__WHAT IS EXPECTED__: In the listing below, print exactly the lines between the line holding "so it would be compatible as a k-means input." and the line holding "a single machine.", inclusive, and no more.

__DATA TO PROCESS__:
* * * *

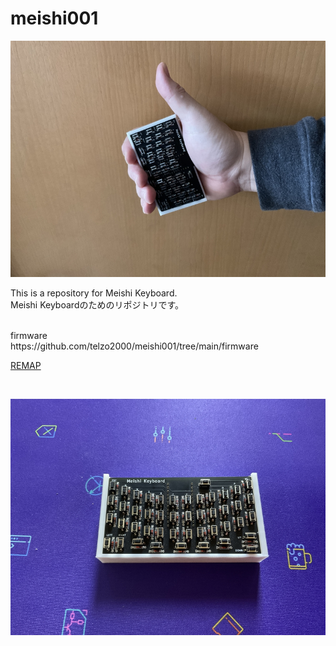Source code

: # meishi001

![](img/img00001.jpg)

This is a repository for Meishi Keyboard.
<br>
Meishi Keyboardのためのリポジトリです。
<br>

<br>
firmware
<br>
https://github.com/telzo2000/meishi001/tree/main/firmware

<br>

[REMAP](https://remap-keys.app/catalog/LnDFLEBLKVYKpWCBQks4)

<br>

![](img/img00004.jpg)

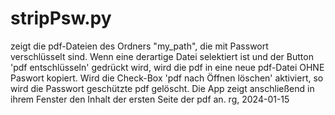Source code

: # stripPsw.py

zeigt die pdf-Dateien des Ordners "my_path", die mit Passwort verschlüsselt sind.
Wenn eine derartige Datei selektiert ist und der Button 'pdf entschlüsseln' gedrückt wird,
wird die pdf in eine neue pdf-Datei OHNE Paswort kopiert.
Wird die Check-Box 'pdf nach Öffnen löschen' aktiviert,
so wird die Passwort geschützte pdf gelöscht.
Die App zeigt anschließend in ihrem Fenster den Inhalt der ersten Seite der pdf an.
rg, 2024-01-15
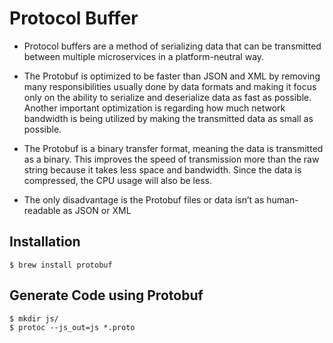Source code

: # Protocol Buffer

* Protocol buffers are a method of serializing data that can be transmitted between multiple microservices in a platform-neutral way.

* The Protobuf is optimized to be faster than JSON and XML by removing many responsibilities usually done by data formats and making it focus only on the ability to serialize and deserialize data as fast as possible. Another important optimization is regarding how much network bandwidth is being utilized by making the transmitted data as small as possible.

* The Protobuf is a binary transfer format, meaning the data is transmitted as a binary. This improves the speed of transmission more than the raw string because it takes less space and bandwidth. Since the data is compressed, the CPU usage will also be less.

* The only disadvantage is the Protobuf files or data isn’t as human-readable as JSON or XML


## Installation

    $ brew install protobuf

## Generate Code using Protobuf

    $ mkdir js/
    $ protoc --js_out=js *.proto
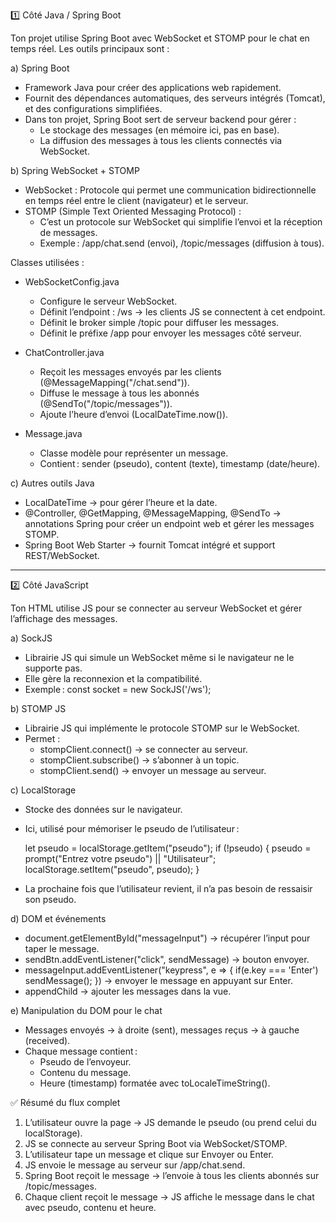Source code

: 1️⃣ Côté Java / Spring Boot

Ton projet utilise Spring Boot avec WebSocket et STOMP pour le chat en temps réel. Les outils principaux sont :

a) Spring Boot
- Framework Java pour créer des applications web rapidement.
- Fournit des dépendances automatiques, des serveurs intégrés (Tomcat), et des configurations simplifiées.
- Dans ton projet, Spring Boot sert de serveur backend pour gérer :
  - Le stockage des messages (en mémoire ici, pas en base).
  - La diffusion des messages à tous les clients connectés via WebSocket.

b) Spring WebSocket + STOMP
- WebSocket : Protocole qui permet une communication bidirectionnelle en temps réel entre le client (navigateur) et le serveur.
- STOMP (Simple Text Oriented Messaging Protocol) :
  - C’est un protocole sur WebSocket qui simplifie l’envoi et la réception de messages.
  - Exemple : /app/chat.send (envoi), /topic/messages (diffusion à tous).

Classes utilisées :
- WebSocketConfig.java
  - Configure le serveur WebSocket.
  - Définit l’endpoint : /ws → les clients JS se connectent à cet endpoint.
  - Définit le broker simple /topic pour diffuser les messages.
  - Définit le préfixe /app pour envoyer les messages côté serveur.

- ChatController.java
  - Reçoit les messages envoyés par les clients (@MessageMapping("/chat.send")).
  - Diffuse le message à tous les abonnés (@SendTo("/topic/messages")).
  - Ajoute l’heure d’envoi (LocalDateTime.now()).

- Message.java
  - Classe modèle pour représenter un message.
  - Contient : sender (pseudo), content (texte), timestamp (date/heure).

c) Autres outils Java
- LocalDateTime → pour gérer l’heure et la date.
- @Controller, @GetMapping, @MessageMapping, @SendTo → annotations Spring pour créer un endpoint web et gérer les messages STOMP.
- Spring Boot Web Starter → fournit Tomcat intégré et support REST/WebSocket.

---

2️⃣ Côté JavaScript

Ton HTML utilise JS pour se connecter au serveur WebSocket et gérer l’affichage des messages.

a) SockJS
- Librairie JS qui simule un WebSocket même si le navigateur ne le supporte pas.
- Elle gère la reconnexion et la compatibilité.
- Exemple : const socket = new SockJS('/ws');

b) STOMP JS
- Librairie JS qui implémente le protocole STOMP sur le WebSocket.
- Permet :
  - stompClient.connect() → se connecter au serveur.
  - stompClient.subscribe() → s’abonner à un topic.
  - stompClient.send() → envoyer un message au serveur.

c) LocalStorage
- Stocke des données sur le navigateur.
- Ici, utilisé pour mémoriser le pseudo de l’utilisateur :

  let pseudo = localStorage.getItem("pseudo");
  if (!pseudo) {
      pseudo = prompt("Entrez votre pseudo") || "Utilisateur";
      localStorage.setItem("pseudo", pseudo);
  }

- La prochaine fois que l’utilisateur revient, il n’a pas besoin de ressaisir son pseudo.

d) DOM et événements
- document.getElementById("messageInput") → récupérer l’input pour taper le message.
- sendBtn.addEventListener("click", sendMessage) → bouton envoyer.
- messageInput.addEventListener("keypress", e => { if(e.key === 'Enter') sendMessage(); }) → envoyer le message en appuyant sur Enter.
- appendChild → ajouter les messages dans la vue.

e) Manipulation du DOM pour le chat
- Messages envoyés → à droite (sent), messages reçus → à gauche (received).
- Chaque message contient :
  - Pseudo de l’envoyeur.
  - Contenu du message.
  - Heure (timestamp) formatée avec toLocaleTimeString().

✅ Résumé du flux complet

1. L’utilisateur ouvre la page → JS demande le pseudo (ou prend celui du localStorage).
2. JS se connecte au serveur Spring Boot via WebSocket/STOMP.
3. L’utilisateur tape un message et clique sur Envoyer ou Enter.
4. JS envoie le message au serveur sur /app/chat.send.
5. Spring Boot reçoit le message → l’envoie à tous les clients abonnés sur /topic/messages.
6. Chaque client reçoit le message → JS affiche le message dans le chat avec pseudo, contenu et heure.
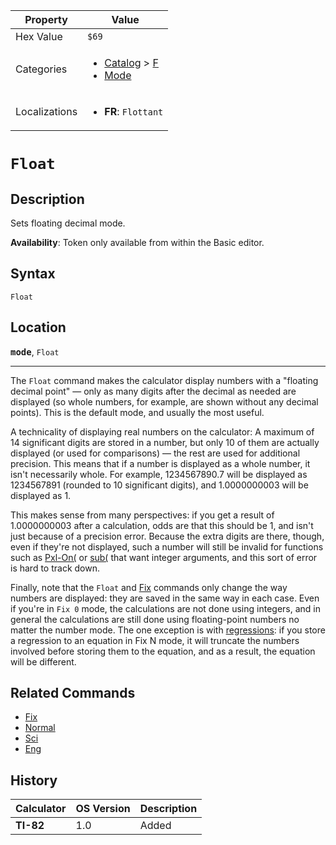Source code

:| Property      | Value |
|---------------|-------|
| Hex Value     | `$69`|
| Categories    | <ul><li>[Catalog](<../categories/Catalog.md>) > [F](<../categories/Catalog.md#F>)</li><li>[Mode](<../categories/Mode.md>)</li></ul> |
| Localizations | <ul><li><b>FR</b>: `Flottant`</li></ul> |

# `Float`

## Description
Sets floating decimal mode.


<b>Availability</b>: Token only available from within the Basic editor.

## Syntax
`Float`

## Location
<tt><kbd><b>mode</b></kbd></tt>, `Float`
<hr>

The `Float` command makes the calculator display numbers with a "floating decimal point" — only as many digits after the decimal as needed are displayed (so whole numbers, for example, are shown without any decimal points). This is the default mode, and usually the most useful.

A technicality of displaying real numbers on the calculator: A maximum of 14 significant digits are stored in a number, but only 10 of them are actually displayed (or used for comparisons) — the rest are used for additional precision. This means that if a number is displayed as a whole number, it isn't necessarily whole. For example, 1234567890.7 will be displayed as 1234567891 (rounded to 10 significant digits), and 1.0000000003 will be displayed as 1.

This makes sense from many perspectives: if you get a result of 1.0000000003 after a calculation, odds are that this should be 1, and isn't just because of a precision error. Because the extra digits are there, though, even if they're not displayed, such a number will still be invalid for functions such as [Pxl-On(](/pxl-on) or [sub(](/sub) that want integer arguments, and this sort of error is hard to track down.

Finally, note that the `Float` and [Fix](/fix) commands only change the way numbers are displayed: they are saved in the same way in each case. Even if you're in `Fix 0` mode, the calculations are not done using integers, and in general the calculations are still done using floating-point numbers no matter the number mode. The one exception is with [regressions](/regression-models): if you store a regression to an equation in Fix N mode, it will truncate the numbers involved before storing them to the equation, and as a result, the equation will be different.

## Related Commands

*   [Fix](/fix)
*   [Normal](/normal)
*   [Sci](/sci)
*   [Eng](/eng)

## History
| Calculator | OS Version | Description |
|------------|------------|-------------|
| <b>TI-82</b> | 1.0 | Added |


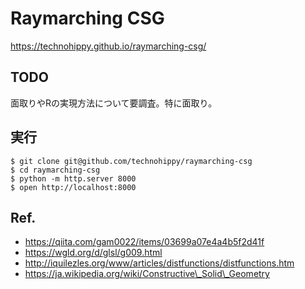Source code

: Raymarching CSG
====

https://technohippy.github.io/raymarching-csg/

TODO
----

面取りやRの実現方法について要調査。特に面取り。

実行
----

    $ git clone git@github.com/technohippy/raymarching-csg
    $ cd raymarching-csg
    $ python -m http.server 8000
    $ open http://localhost:8000

Ref.
----

- https://qiita.com/gam0022/items/03699a07e4a4b5f2d41f
- https://wgld.org/d/glsl/g009.html
- http://iquilezles.org/www/articles/distfunctions/distfunctions.htm
- https://ja.wikipedia.org/wiki/Constructive\_Solid\_Geometry
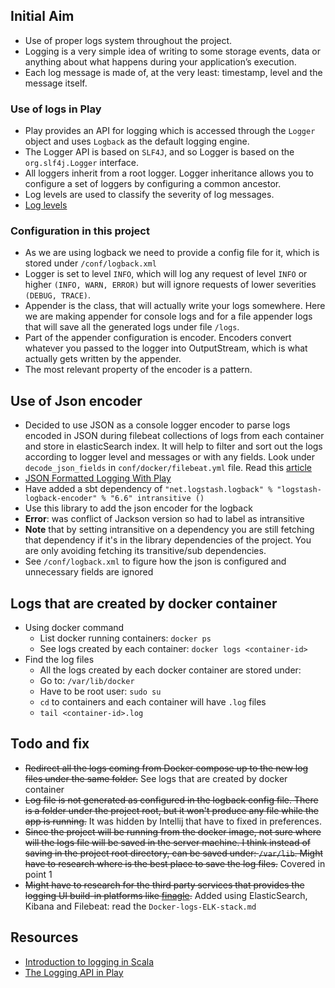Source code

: ## Initial Aim
- Use of proper logs system throughout the project.
- Logging is a very simple idea of writing to some storage events, data or anything about what happens during your application’s execution.
- Each log message is made of, at the very least: timestamp, level and the message itself.

### Use of logs in Play 
- Play provides an API for logging which is accessed through the `Logger` object and uses `Logback` as the default logging engine.
- The Logger API is based on `SLF4J`, and so Logger is based on the `org.slf4j.Logger` interface.
- All loggers inherit from a root logger. Logger inheritance allows you to configure a set of loggers by configuring a common ancestor.
- Log levels are used to classify the severity of log messages.
- [Log levels](https://www.playframework.com/documentation/2.8.x/ScalaLogging#Log-levels)

### Configuration in this project
- As we are using logback we need to provide a config file for it, which is stored under `/conf/logback.xml`
- Logger is set to level `INFO`, which will log any request of level `INFO` or higher `(INFO, WARN, ERROR)` but will ignore requests of lower severities `(DEBUG, TRACE)`.
- Appender is the class, that will actually write your logs somewhere. Here we are making appender for console logs and for a file appender logs that will save all the generated logs under file `/logs`.
- Part of the appender configuration is encoder. Encoders convert whatever you passed to the logger into OutputStream, which is what actually gets written by the appender.
- The most relevant property of the encoder is a pattern.

## Use of Json encoder
- Decided to use JSON as a console logger encoder to parse logs encoded in JSON during filebeat collections of logs from each container and store in elasticSearch index. It will help to filter and sort out the logs according to logger level and messages or with any fields. Look under `decode_json_fields` in `conf/docker/filebeat.yml` file. Read this [article](https://www.sarulabs.com/post/5/2019-08-12/sending-docker-logs-to-elasticsearch-and-kibana-with-filebeat.html)
- [JSON Formatted Logging With Play](https://tech.kaufhof.io/tutorials/2015/02/03/json-formatted-logging-with-play.html)
- Have added a sbt dependency of `"net.logstash.logback" % "logstash-logback-encoder" % "6.6" intransitive ()`
- Use this library to add the json encoder for the logback
- **Error**: was conflict of Jackson version so had to label as intransitive
- **Note** that by setting intransitive on a dependency you are still fetching that dependency if it's in the library dependencies of the project. You are only avoiding fetching its transitive/sub dependencies.
- See `/conf/logback.xml` to figure how the json is configured and unnecessary fields are ignored 

## Logs that are created by docker container
- Using docker command
  - List docker running containers: `docker ps`
  - See logs created by each container: `docker logs <container-id>`
- Find the log files 
  - All the logs created by each docker container are stored under:
  - Go to: `/var/lib/docker`
  - Have to be root user: `sudo su`
  - `cd` to containers and each container will have `.log` files
  - `tail <container-id>.log`

## Todo and fix
- ~~Redirect all the logs coming from Docker compose up to the new log files under the same folder.~~ See logs that are created by docker container
- ~~Log file is not generated as configured in the logback config file. There is a folder under the project root, but it won't produce any file while the app is running.~~ It was hidden by Intellij that have to fixed in preferences. 
- ~~Since the project will be running from the docker image, not sure where will the logs file will be saved in the server machine. I think instead of saving in the project root directory, can be saved under: `/var/lib`. Might have to research where is the best place to save the log files.~~ Covered in point 1
- ~~Might have to research for the third party services that provides the logging UI build-in platforms like [finagle](https://twitter.github.io/finagle/).~~ Added using ElasticSearch, Kibana and Filebeat: read the `Docker-logs-ELK-stack.md`

## Resources
- [Introduction to logging in Scala](https://engineering.footballradar.com/introduction-to-logging-in-scala/)
- [The Logging API in Play](https://www.playframework.com/documentation/2.8.x/ScalaLogging#Log-levels)
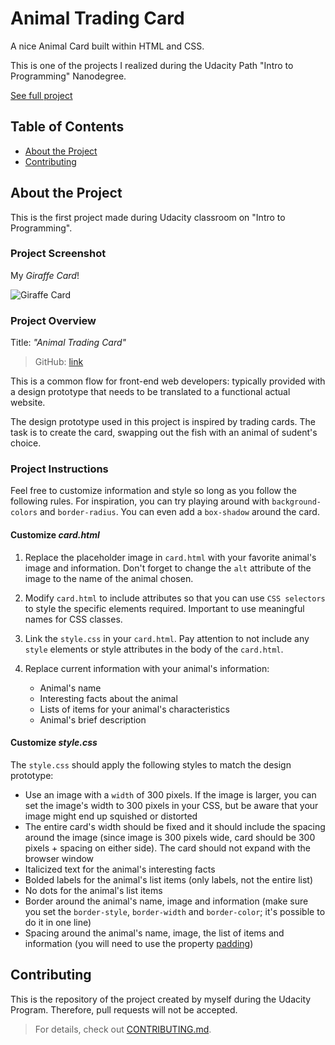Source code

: # Animal Trading Card

A nice Animal Card built within HTML and CSS.

This is one of the projects I realized during the Udacity Path "Intro to Programming" Nanodegree.

[See full project](https://albchia.github.io/Animal-Trading-Card/card.html)

## Table of Contents

- [About the Project](#About-the-Project)
- [Contributing](#Contributing)

## About the Project

This is the first project made during Udacity classroom on "Intro to Programming".

### Project Screenshot

My _Giraffe Card_!

![Giraffe Card](https://user-images.githubusercontent.com/70691672/95225840-86397e80-07fc-11eb-854e-feab35f6fcbd.PNG "My Giraffe Card")

### Project Overview

Title: _"Animal Trading Card"_

> GitHub: [link](https://github.com/albchia/Animal-Trading-Card.git)

This is a common flow for front-end web developers: typically provided with a design prototype that needs to be translated to a functional actual website.

The design prototype used in this project is inspired by trading cards. The task is to create the card, swapping out the fish with an animal of sudent's choice.

### Project Instructions

Feel free to customize information and style so long as you follow the following rules.
For inspiration, you can try playing around with `background-colors` and `border-radius`.
You can even add a `box-shadow` around the card.

#### Customize _card.html_

1. Replace the placeholder image in `card.html` with your favorite animal's image and information. Don't forget to change the `alt` attribute of the image to the name of the animal chosen.

2. Modify `card.html` to include attributes so that you can use `CSS selectors` to style the specific elements required. Important to use meaningful names for CSS classes.

3. Link the `style.css` in your `card.html`. Pay attention to not include any `style` elements or style attributes in the body of the `card.html`.

4. Replace current information with your animal's information:
    - Animal's name
    - Interesting facts about the animal
    - Lists of items for your animal's characteristics
    - Animal's brief description

#### Customize _style.css_

The `style.css` should apply the following styles to match the design prototype:

- Use an image with a `width` of 300 pixels. If the image is larger, you can set the image's width to 300 pixels in your CSS, but be aware that your image might end up squished or distorted
- The entire card's width should be fixed and it should include the spacing around the image (since image is 300 pixels wide, card should be 300 pixels + spacing on either side). The card should not expand with the browser window
- Italicized text for the animal's interesting facts
- Bolded labels for the animal's list items (only labels, not the entire list)
- No dots for the animal's list items
- Border around the animal's name, image and information (make sure you set the `border-style`, `border-width` and `border-color`; it's possible to do it in one line)
- Spacing around the animal's name, image, the list of items and information (you will need to use the property [padding](https://developer.mozilla.org/en-US/docs/Web/CSS/padding))

## Contributing

This is the repository of the project created by myself during the Udacity Program.
Therefore, pull requests will not be accepted.

> For details, check out [CONTRIBUTING.md](CONTRIBUTING.md).
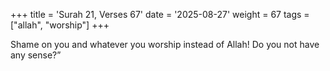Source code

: +++
title = 'Surah 21, Verses 67'
date = '2025-08-27'
weight = 67
tags = ["allah", "worship"]
+++

Shame on you and whatever you worship instead of Allah! Do you not have any sense?”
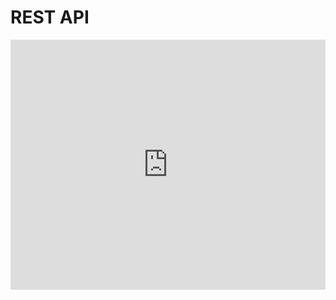 # REST API

<iframe height="400" style="width: 100%;" scrolling="no" title="REST API Example" src="https://jsfiddle.net/gh/get/library/pure/jsfiddle/user/jsfiddle-demos/tree/master/ajax" frameborder="no" loading="lazy" allowtransparency="true" allowfullscreen="true"></iframe>

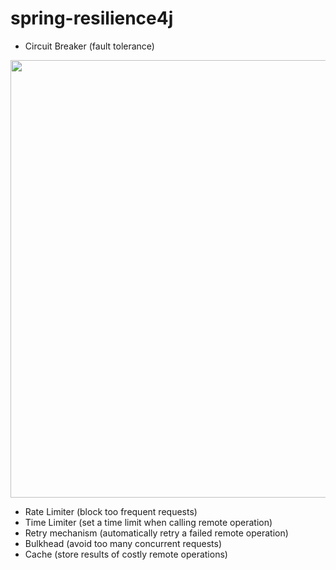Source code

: # spring-resilience4j

- Circuit Breaker (fault tolerance)
<p><img src="https://github.com/emel-kayaci/spring-resilience4j/assets/43893190/7ec711cd-4955-4575-aee7-d8e8ab50838b" width="700" align = center></p>

- Rate Limiter (block too frequent requests)
- Time Limiter (set a time limit when calling remote operation)
- Retry mechanism (automatically retry a failed remote operation)
- Bulkhead (avoid too many concurrent requests)
- Cache (store results of costly remote operations)
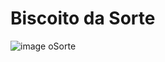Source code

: # Biscoito da Sorte
![image](https://github.com/Wrocha11/BiscoitoSorte/assets/104516263/18a085a7-6920-4832-a1e2-d0f0405c83c1)
oSorte
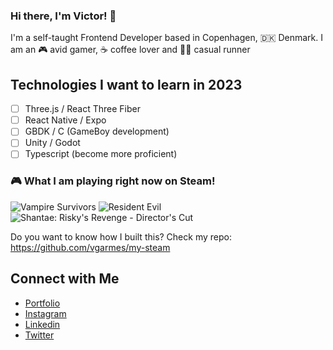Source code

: ### Hi there, I'm Victor! 👋

I'm a self-taught Frontend Developer based in Copenhagen, 🇩🇰 Denmark. I am an 🎮 avid gamer, ☕️ coffee lover and 🏃🏻 casual runner

## Technologies I want to learn in 2023

- [ ] Three.js / React Three Fiber
- [ ] React Native / Expo
- [ ] GBDK / C (GameBoy development)
- [ ] Unity / Godot
- [ ] Typescript (become more proficient)

### 🎮 What I am playing right now on Steam!

<a href="https://steamcommunity.com/app/1794680" target="_blank" style="text-decoration:none;">
    <img src="https://cdn.akamai.steamstatic.com/steam/apps/1794680/capsule_231x87.jpg"} alt="Vampire Survivors" />
  </a><a href="https://steamcommunity.com/app/304240" target="_blank" style="text-decoration:none;">
    <img src="https://cdn.akamai.steamstatic.com/steam/apps/304240/capsule_231x87.jpg"} alt="Resident Evil" />
  </a><a href="https://steamcommunity.com/app/277890" target="_blank" style="text-decoration:none;">
    <img src="https://cdn.akamai.steamstatic.com/steam/apps/277890/capsule_231x87.jpg"} alt="Shantae: Risky's Revenge - Director's Cut" />
  </a>

Do you want to know how I built this? Check my repo: https://github.com/vgarmes/my-steam

## Connect with Me

- [Portfolio](https://vgarmes.github.io/portfolio/) <br/>
- [Instagram](https://www.instagram.com/vgmestre) <br/>
- [Linkedin](https://www.linkedin.com/in/vgmestre/) <br/>
- [Twitter](https://twitter.com/vgmestre) <br/>
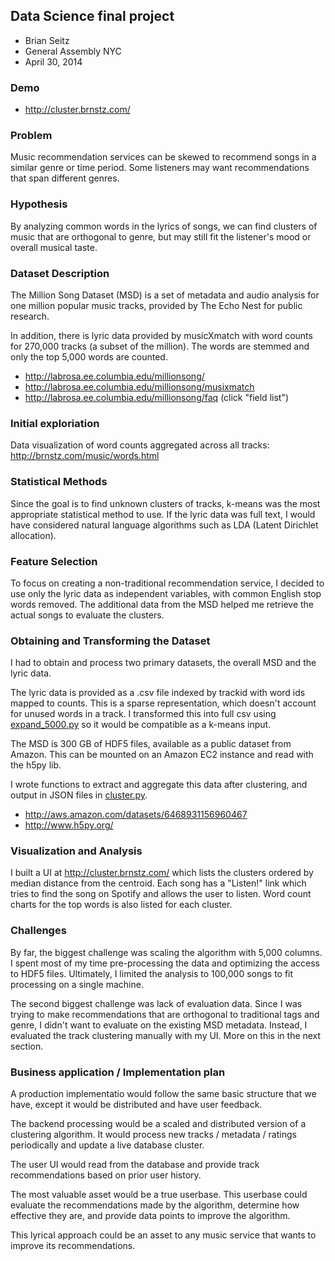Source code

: ## Data Science final project ##

* Brian Seitz
* General Assembly NYC
* April 30, 2014 

### Demo ###

* http://cluster.brnstz.com/

### Problem ###

Music recommendation services can be skewed to recommend songs in a similar
genre or time period. Some listeners may want recommendations that span
different genres.

### Hypothesis ###

By analyzing common words in the lyrics of songs, we can find clusters of music that are orthogonal 
to genre, but may still fit the listener's mood or overall musical taste.

### Dataset Description ###

The Million Song Dataset (MSD) is a set of metadata and audio analysis for one million popular
music tracks, provided by The Echo Nest for public research.

In addition, there is lyric data provided by musicXmatch with word counts for
270,000 tracks (a subset of the million). The words are stemmed and only the top 5,000
words are counted.

* http://labrosa.ee.columbia.edu/millionsong/
* http://labrosa.ee.columbia.edu/millionsong/musixmatch
* http://labrosa.ee.columbia.edu/millionsong/faq (click "field list")

### Initial exploriation ###

Data visualization of word counts aggregated across all tracks: http://brnstz.com/music/words.html

### Statistical Methods ###

Since the goal is to find unknown clusters of tracks, k-means was the most appropriate
statistical method to use. If the lyric data was full text, I would have considered
natural language algorithms such as LDA (Latent Dirichlet allocation).

### Feature Selection ###

To focus on creating a non-traditional recommendation service, I decided to use
only the lyric data as independent variables, with common English stop words
removed. The additional data from the MSD helped me retrieve the actual songs
to evaluate the clusters. 

### Obtaining and Transforming the Dataset ###

I had to obtain and process two primary datasets, the overall MSD and the lyric data. 

The lyric data is provided as a .csv file indexed by trackid with word ids 
mapped to counts. This is a sparse representation, which doesn't account for 
unused words in a track. I transformed this into full csv using [expand_5000.py](expand_5000.py)
so it would be compatible as a k-means input.

The MSD is 300 GB of HDF5 files, available as a public dataset from Amazon.
This can be mounted on an Amazon EC2 instance and read with the h5py lib.

I wrote functions to extract and aggregate this data after clustering, and output in 
JSON files in [cluster.py](cluster.py).

* http://aws.amazon.com/datasets/6468931156960467
* http://www.h5py.org/

### Visualization and Analysis ###

I built a UI at http://cluster.brnstz.com/ which lists the clusters ordered by median distance
from the centroid. Each song has a "Listen!" link which tries to find the song on Spotify and 
allows the user to listen. Word count charts for the top words is also listed for each cluster.

### Challenges ###

By far, the biggest challenge was scaling the algorithm with 5,000 columns. I
spent most of my time pre-processing the data and optimizing the access to HDF5
files. Ultimately, I limited the analysis to 100,000 songs to fit processing on
a single machine.

The second biggest challenge was lack of evaluation data. Since I was trying to make
recommendations that are orthogonal to traditional tags and genre, I didn't want to evaluate
on the existing MSD metadata. Instead, I evaluated the track clustering manually with
my UI. More on this in the next section.

### Business application / Implementation plan ###

A production implementatio would follow the same basic structure that we have, except it would be
distributed and have user feedback.

The backend processing would be a scaled and distributed version of a clustering algorithm.
It would process new tracks / metadata / ratings periodically and update a live database
cluster.

The user UI would read from the database and provide track recommendations based on prior
user history.

The most valuable asset would be a true userbase. This userbase could evaluate
the recommendations made by the algorithm, determine how effective they are, and provide
data points to improve the algorithm. 

This lyrical approach could be an asset to any music service that wants to improve
its recommendations.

* * * *

__YOUR SOLUTION__:
so it would be compatible as a k-means input.

The MSD is 300 GB of HDF5 files, available as a public dataset from Amazon.
This can be mounted on an Amazon EC2 instance and read with the h5py lib.

I wrote functions to extract and aggregate this data after clustering, and output in 
JSON files in [cluster.py](cluster.py).

* http://aws.amazon.com/datasets/6468931156960467
* http://www.h5py.org/

### Visualization and Analysis ###

I built a UI at http://cluster.brnstz.com/ which lists the clusters ordered by median distance
from the centroid. Each song has a "Listen!" link which tries to find the song on Spotify and 
allows the user to listen. Word count charts for the top words is also listed for each cluster.

### Challenges ###

By far, the biggest challenge was scaling the algorithm with 5,000 columns. I
spent most of my time pre-processing the data and optimizing the access to HDF5
files. Ultimately, I limited the analysis to 100,000 songs to fit processing on
a single machine.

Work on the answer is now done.